→ **Description of the task**
Pull every line holding the word "Markdown" from the data below and copy it.

→ **Data entries**
________
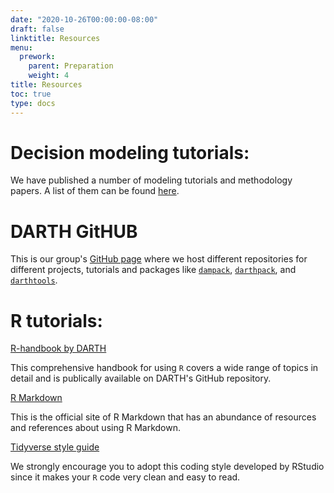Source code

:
 ```yaml
---
date: "2020-10-26T00:00:00-08:00"
draft: false
linktitle: Resources
menu:
  prework:
    parent: Preparation
    weight: 4
title: Resources
toc: true
type: docs
---
```


# Decision modeling tutorials:

We have published a number of modeling tutorials and methodology papers. A list of them can be found [here](http://darthworkgroup.com/publications/).

# DARTH GitHUB

This is our group's [GitHub page](https://github.com/orgs/DARTH-git/dashboard) where we host different repositories for different projects, tutorials and packages like [`dampack`](https://github.com/DARTH-git/dampack), [`darthpack`](https://github.com/DARTH-git/darthpack), and [`darthtools`](https://github.com/DARTH-git/darthtools). 

# R tutorials:

[R-handbook by DARTH](https://github.com/DARTH-git/R-Handbook)

This comprehensive handbook for using `R` covers a wide range of topics in detail and is publically available on DARTH's GitHub repository.

[R Markdown](https://rmarkdown.rstudio.com/)

This is the official site of R Markdown that has an abundance of resources and references about using R Markdown. 

[Tidyverse style guide](https://style.tidyverse.org/)

We strongly encourage you to adopt this coding style developed by RStudio since it makes your `R` code very clean and easy to read.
________
→ **Solved exercise**
[R Markdown](https://rmarkdown.rstudio.com/)
This is the official site of R Markdown that has an abundance of resources and references about using R Markdown. 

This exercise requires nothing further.